Alejandra Moreno intenta salvarse de esa trampa utilizando algunos de esos “testimonios
indígenas”, pero poniéndolos en paralelo con Las Cartas de Relaciones en un recitativo poético que se asimila
más a un relato mítico de fundación, a
una “protohistoria”, que a un verdadero
relato de historia de la Conquista
de México.
Es por eso que su ensayo sobre el relato de la Conquista es en cierta
medida puesto entre paréntesis, y la historia empieza realmente sólo con la
organización de la nueva colonia. Esta propuesta de tratar así el encuentro
americano iba a tener a la larga funestas consecuencias historiográficas sobre
el estudio de ese periodo, porque dejaba el campo totalmente abierto a la
mitohistoria Leonportillista, y en cierta medida ese compromiso reforzaba la
doxa contraria, por lo que se perdió una vez más la ocasión de rescatar a “los
indios” de su limbo antropológico, y tampoco se pudo inaugurar a partir de esa Historia General del Colegio de México,
una reflexión historiográfica que hubiera abierto una pequeña puerta a una “Historia
de los pueblos indígenas de México”.
En la nueva edición de esa Vulgata que ofrece para el nuevo milenio el COLMEX a la nación, con su “Historia General de México, versión 2000” [17], constatamos que el episodio fundador de la Conquista ha
desaparecido aún más, y está prácticamente silenciado. El capítulo de Alejandra
Moreno Toscano, intitulado, recordémoslo, “El siglo de la Conquista ” y que empezaba
con el subtítulo “La Conquista
de México-Tenochtitlan”, ha sido suprimido, suponemos que con el acuerdo de su
autora, y si tal es el caso, creemos que hay que felicitarla de esa valiente
decisión.
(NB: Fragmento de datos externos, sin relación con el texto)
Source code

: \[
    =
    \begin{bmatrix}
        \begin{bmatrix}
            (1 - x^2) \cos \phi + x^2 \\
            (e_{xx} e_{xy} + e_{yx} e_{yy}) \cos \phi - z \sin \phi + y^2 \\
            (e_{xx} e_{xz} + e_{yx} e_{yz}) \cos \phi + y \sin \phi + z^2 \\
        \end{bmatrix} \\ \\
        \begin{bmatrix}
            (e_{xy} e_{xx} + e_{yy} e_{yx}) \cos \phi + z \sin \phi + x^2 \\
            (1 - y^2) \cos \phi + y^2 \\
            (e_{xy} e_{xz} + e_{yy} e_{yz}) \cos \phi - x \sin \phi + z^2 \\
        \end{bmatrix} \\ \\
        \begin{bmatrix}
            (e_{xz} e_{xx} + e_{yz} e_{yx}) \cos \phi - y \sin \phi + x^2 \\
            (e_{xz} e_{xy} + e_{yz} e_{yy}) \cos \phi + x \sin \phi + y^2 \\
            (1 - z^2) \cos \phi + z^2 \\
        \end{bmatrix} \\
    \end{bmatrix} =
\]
Son escasos los autores capaces de tal aggiornamento, la mayoría prefieren ver reimpresas sus obras aún
cuando estén conscientes de que muchas
partes de ellas se han vuelto obsoletas e incluso dañinas para el desarrollo
historiográfico.[18] Si bien creemos
que esa decisión fue muy sabia, no es porque ese artículo fuese particularmente
malo, al contrario, fue en su tiempo, como lo dijimos, un intento valiente de
dar cuenta de ese momento fundador, pero esa ausencia del hecho “Conquista de
México”, en la nueva versión 2000, reaparece como lo que ha sido siempre dicho
evento, un hoyo negro que aspira toda la energía y la imaginación
historiográfica nacionales.
Es Bernardo García
Martínez quien después de haber inaugurado el volumen con su capítulo sobre
“Regiones y paisajes de la geografía mexicana”[19] se da a la tarea
de explicitar para nosotros “La
Creación de la Nueva España ” en donde encontraremos tratado escuetamente el momento Conquista.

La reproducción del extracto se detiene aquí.